• **The problem**
Each line in the entries below that holds the string "This" must be copied.

[Source texts of formatted documents]
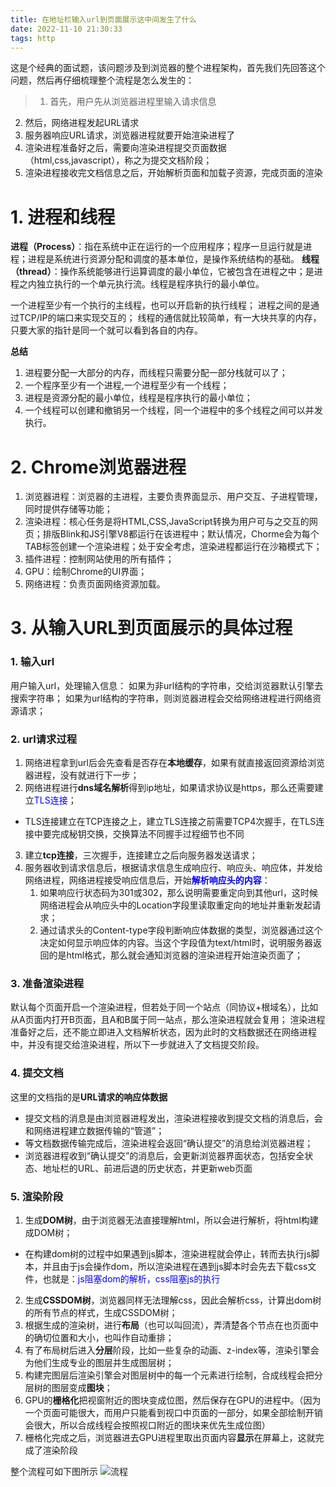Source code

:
 ```yaml
---
title: 在地址栏输入url到页面展示这中间发生了什么
date: 2022-11-10 21:30:33
tags: http
---
```


这是个经典的面试题，该问题涉及到浏览器的整个进程架构，首先我们先回答这个问题，然后再仔细梳理整个流程是怎么发生的：

> 1. 首先，用户先从浏览器进程里输入请求信息
  2. 然后，网络进程发起URL请求
  3. 服务器响应URL请求，浏览器进程就要开始渲染进程了
  4. 渲染进程准备好之后，需要向渲染进程提交页面数据（html,css,javascript），称之为提交文档阶段；
  5. 渲染进程接收完文档信息之后，开始解析页面和加载子资源，完成页面的渲染 

# 1. 进程和线程

**进程（Process）**：指在系统中正在运行的一个应用程序；程序一旦运行就是进程；进程是系统进行资源分配和调度的基本单位，是操作系统结构的基础。
**线程（thread）**：操作系统能够进行运算调度的最小单位，它被包含在进程之中；是进程之内独立执行的一个单元执行流。线程是程序执行的最小单位。


一个进程至少有一个执行的主线程，也可以开启新的执行线程；
进程之间的是通过TCP/IP的端口来实现交互的；
线程的通信就比较简单，有一大块共享的内存，只要大家的指针是同一个就可以看到各自的内存。

**总结** 
1. 进程要分配一大部分的内存，而线程只需要分配一部分栈就可以了； 
2. 一个程序至少有一个进程,一个进程至少有一个线程；
3. 进程是资源分配的最小单位，线程是程序执行的最小单位；
4. 一个线程可以创建和撤销另一个线程，同一个进程中的多个线程之间可以并发执行。

# 2. Chrome浏览器进程

1. 浏览器进程：浏览器的主进程，主要负责界面显示、用户交互、子进程管理，同时提供存储等功能；
2. 渲染进程：核心任务是将HTML,CSS,JavaScript转换为用户可与之交互的网页；排版Blink和JS引擎V8都运行在该进程中；默认情况，Chorme会为每个TAB标签创建一个渲染进程；处于安全考虑，渲染进程都运行在沙箱模式下；
3. 插件进程：控制网站使用的所有插件；
4. GPU：绘制Chrome的UI界面；
5. 网络进程：负责页面网络资源加载。

# 3. 从输入URL到页面展示的具体过程

### 1. 输入url

用户输入url，处理输入信息：
如果为非url结构的字符串，交给浏览器默认引擎去搜索字符串；
如果为url结构的字符串，则浏览器进程会交给网络进程进行网络资源请求；

### 2. url请求过程

1. 网络进程拿到url后会先查看是否存在**本地缓存**，如果有就直接返回资源给浏览器进程，没有就进行下一步；
2. 网络进程进行**dns域名解析**得到ip地址，如果请求协议是https，那么还需要建立<font style="color:blue">TLS连接</font>；
  - TLS连接建立在TCP连接之上，建立TLS连接之前需要TCP4次握手，在TLS连接中要完成秘钥交换，交换算法不同握手过程细节也不同
3. 建立**tcp连接**，三次握手，连接建立之后向服务器发送请求；
4. 服务器收到请求信息后，根据请求信息生成响应行、响应头、响应体，并发给网络进程，网络进程接受响应信息后，开始<font style="color:blue">**解析响应头的内容**</font>：
    1. 如果响应行状态码为301或302，那么说明需要重定向到其他url，这时候网络进程会从响应头中的Location字段里读取重定向的地址并重新发起请求；
    2. 通过请求头的Content-type字段判断响应体数据的类型，浏览器通过这个决定如何显示响应体的内容。当这个字段值为text/html时，说明服务器返回的是html格式，那么就会通知浏览器的渲染进程开始渲染页面了；

### 3. 准备渲染进程

默认每个页面开启一个渲染进程，但若处于同一个站点（同协议+根域名），比如从A页面内打开B页面，且A和B属于同一站点，那么渲染进程就会复用；
渲染进程准备好之后，还不能立即进入文档解析状态，因为此时的文档数据还在网络进程中，并没有提交给渲染进程，所以下一步就进入了文档提交阶段。

### 4. 提交文档

这里的文档指的是**URL请求的响应体数据**

- 提交文档的消息是由浏览器进程发出，渲染进程接收到提交文档的消息后，会和网络进程建立数据传输的“管道”；
- 等文档数据传输完成后，渲染进程会返回“确认提交”的消息给浏览器进程；
- 浏览器进程收到“确认提交”的消息后，会更新浏览器界面状态，包括安全状态、地址栏的URL、前进后退的历史状态，并更新web页面

### 5. 渲染阶段

1. 生成**DOM树**，由于浏览器无法直接理解html，所以会进行解析，将html构建成DOM树；
  - 在构建dom树的过程中如果遇到js脚本，渲染进程就会停止，转而去执行js脚本，并且由于js会操作dom，所以渲染进程在遇到js脚本时会先去下载css文件，也就是：<font style="color:blue">js阻塞dom的解析，css阻塞js的执行</font>
2. 生成**CSSDOM树**，浏览器同样无法理解css，因此会解析css，计算出dom树的所有节点的样式，生成CSSDOM树；
3. 根据生成的渲染树，进行**布局**（也可以叫回流），弄清楚各个节点在也页面中的确切位置和大小，也叫作自动重排；
4. 有了布局树后进入**分层**阶段，比如一些复杂的动画、z-index等，渲染引擎会为他们生成专业的图层并生成图层树；
5. 构建完图层后渲染引擎会对图层树中的每一个元素进行绘制，合成线程会把分层树的图层变成**图块**；
6. GPU的**栅格化**把视窗附近的图块变成位图，然后保存在GPU的进程中。（因为一个页面可能很大，而用户只能看到视口中页面的一部分，如果全部绘制开销会很大，所以合成线程会按照视口附近的图块来优先生成位图）
7. 栅格化完成之后，浏览器进去GPU进程里取出页面内容**显示**在屏幕上，这就完成了渲染阶段

整个流程可如下图所示
![流程](https://p1-juejin.byteimg.com/tos-cn-i-k3u1fbpfcp/f3fb376d897f4616800e87daec156498~tplv-k3u1fbpfcp-zoom-in-crop-mark:4536:0:0:0.awebp?)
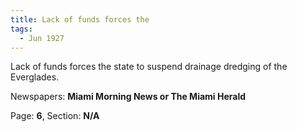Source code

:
 ```yaml
---  
title: Lack of funds forces the  
tags:  
  - Jun 1927  
---  
```

  
Lack of funds forces the state to suspend drainage dredging of the Everglades.  
  
Newspapers: **Miami Morning News or The Miami Herald**  
  
Page: **6**, Section: **N/A** 
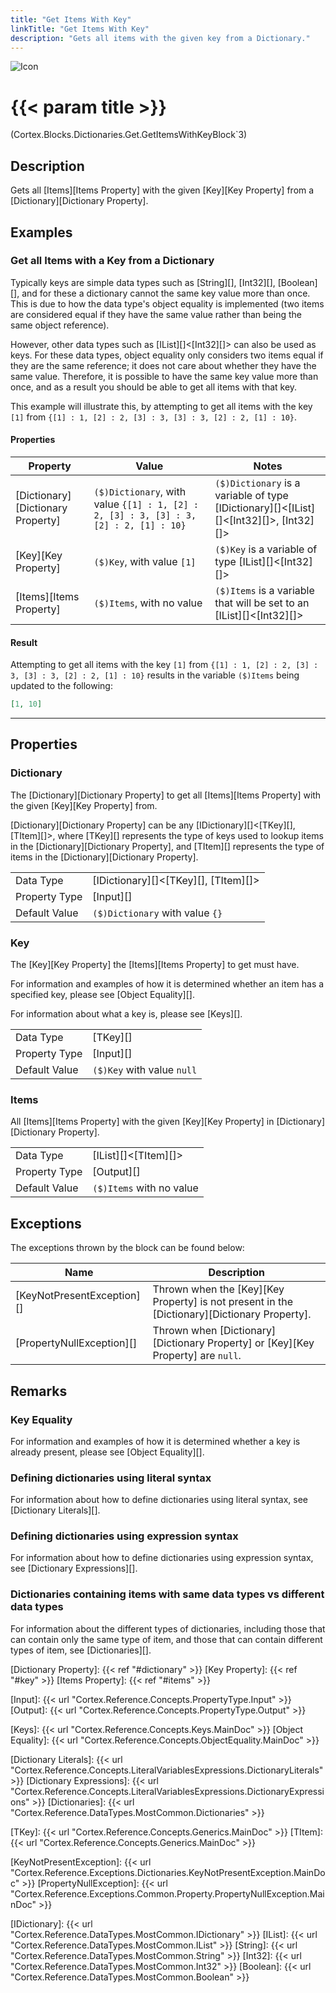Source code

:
 ```yaml
---
title: "Get Items With Key"
linkTitle: "Get Items With Key"
description: "Gets all items with the given key from a Dictionary."
---
```


![Icon](/blocks/dictionaries-get-block-icon.png)

# {{< param title >}}

<p class="namespace">(Cortex.Blocks.Dictionaries.Get.GetItemsWithKeyBlock`3)</p>

## Description

Gets all [Items][Items Property] with the given [Key][Key Property] from a [Dictionary][Dictionary Property].

## Examples

### Get all Items with a Key from a Dictionary

Typically keys are simple data types such as [String][], [Int32][], [Boolean][], and for these a dictionary cannot the same key value more than once. This is due to how the data type's object equality is implemented (two items are considered equal if they have the same value rather than being the same object reference).

However, other data types such as [IList][]&lt;[Int32][]&gt; can also be used as keys. For these data types, object equality only considers two items equal if they are the same reference; it does not care about whether they have the same value. Therefore, it is possible to have the same key value more than once, and as a result you should be able to get all items with that key.

This example will illustrate this, by attempting to get all items with the key `[1]` from `{[1] : 1, [2] : 2, [3] : 3, [3] : 3, [2] : 2, [1] : 10}`.

#### Properties

| Property           | Value                     | Notes                                    |
|--------------------|---------------------------|------------------------------------------|
| [Dictionary][Dictionary Property] | `($)Dictionary`, with value `{[1] : 1, [2] : 2, [3] : 3, [3] : 3, [2] : 2, [1] : 10}` | `($)Dictionary` is a variable of type [IDictionary][]&lt;[IList][]&lt;[Int32][]&gt;, [Int32][]&gt; |
| [Key][Key Property] | `($)Key`, with value `[1]` | `($)Key` is a variable of type [IList][]&lt;[Int32][]&gt; |
| [Items][Items Property] | `($)Items`, with no value | `($)Items` is a variable that will be set to an [IList][]&lt;[Int32][]&gt; |

#### Result

Attempting to get all items with the key `[1]` from `{[1] : 1, [2] : 2, [3] : 3, [3] : 3, [2] : 2, [1] : 10}` results in the variable `($)Items` being updated to the following:

```json
[1, 10]
```

***

## Properties

### Dictionary

The [Dictionary][Dictionary Property] to get all [Items][Items Property] with the given [Key][Key Property] from.

[Dictionary][Dictionary Property] can be any [IDictionary][]&lt;[TKey][], [TItem][]&gt;, where [TKey][] represents the type of keys used to lookup items in the [Dictionary][Dictionary Property], and [TItem][] represents the type of items in the [Dictionary][Dictionary Property].
  
| | |
|--------------------|---------------------------|
| Data Type | [IDictionary][]&lt;[TKey][], [TItem][]&gt; |
| Property Type | [Input][] |
| Default Value | `($)Dictionary` with value `{}` |

### Key

The [Key][Key Property] the [Items][Items Property] to get must have.

For information and examples of how it is determined whether an item has a specified key, please see [Object Equality][].

For information about what a key is, please see [Keys][].

| | |
|--------------------|---------------------------|
| Data Type | [TKey][] |
| Property Type | [Input][] |
| Default Value | `($)Key` with value `null` |

### Items

All [Items][Items Property] with the given [Key][Key Property] in [Dictionary][Dictionary Property].  
  
| | |
|--------------------|---------------------------|
| Data Type | [IList][]&lt;[TItem][]&gt; |
| Property Type | [Output][] |
| Default Value | `($)Items` with no value |

## Exceptions

The exceptions thrown by the block can be found below:

| Name     | Description |
|----------|----------|
| [KeyNotPresentException][] | Thrown when the [Key][Key Property] is not present in the [Dictionary][Dictionary Property]. |
| [PropertyNullException][] | Thrown when [Dictionary][Dictionary Property] or [Key][Key Property] are `null`. |

## Remarks

### Key Equality

For information and examples of how it is determined whether a key is already present, please see [Object Equality][].

### Defining dictionaries using literal syntax

For information about how to define dictionaries using literal syntax, see [Dictionary Literals][].

### Defining dictionaries using expression syntax

For information about how to define dictionaries using expression syntax, see [Dictionary Expressions][].

### Dictionaries containing items with same data types vs different data types

For information about the different types of dictionaries, including those that can contain only the same type of item, and those that can contain different types of item, see [Dictionaries][].

[Dictionary Property]: {{< ref "#dictionary" >}}
[Key Property]: {{< ref "#key" >}}
[Items Property]: {{< ref "#items" >}}

[Input]: {{< url "Cortex.Reference.Concepts.PropertyType.Input" >}}
[Output]: {{< url "Cortex.Reference.Concepts.PropertyType.Output" >}}

[Keys]: {{< url "Cortex.Reference.Concepts.Keys.MainDoc" >}}
[Object Equality]: {{< url "Cortex.Reference.Concepts.ObjectEquality.MainDoc" >}}

[Dictionary Literals]: {{< url "Cortex.Reference.Concepts.LiteralVariablesExpressions.DictionaryLiterals" >}}
[Dictionary Expressions]: {{< url "Cortex.Reference.Concepts.LiteralVariablesExpressions.DictionaryExpressions" >}}
[Dictionaries]: {{< url "Cortex.Reference.DataTypes.MostCommon.Dictionaries" >}}

[TKey]: {{< url "Cortex.Reference.Concepts.Generics.MainDoc" >}}
[TItem]: {{< url "Cortex.Reference.Concepts.Generics.MainDoc" >}}

[KeyNotPresentException]: {{< url "Cortex.Reference.Exceptions.Dictionaries.KeyNotPresentException.MainDoc" >}}
[PropertyNullException]: {{< url "Cortex.Reference.Exceptions.Common.Property.PropertyNullException.MainDoc" >}}

[IDictionary]: {{< url "Cortex.Reference.DataTypes.MostCommon.IDictionary" >}}
[IList]: {{< url "Cortex.Reference.DataTypes.MostCommon.IList" >}}
[String]: {{< url "Cortex.Reference.DataTypes.MostCommon.String" >}}
[Int32]: {{< url "Cortex.Reference.DataTypes.MostCommon.Int32" >}}
[Boolean]: {{< url "Cortex.Reference.DataTypes.MostCommon.Boolean" >}}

• **Expected answer**
Typically keys are simple data types such as [String][], [Int32][], [Boolean][], and for these a dictionary cannot the same key value more than once. This is due to how the data type's object equality is implemented (two items are considered equal if they have the same value rather than being the same object reference).
This example will illustrate this, by attempting to get all items with the key `[1]` from `{[1] : 1, [2] : 2, [3] : 3, [3] : 3, [2] : 2, [1] : 10}`.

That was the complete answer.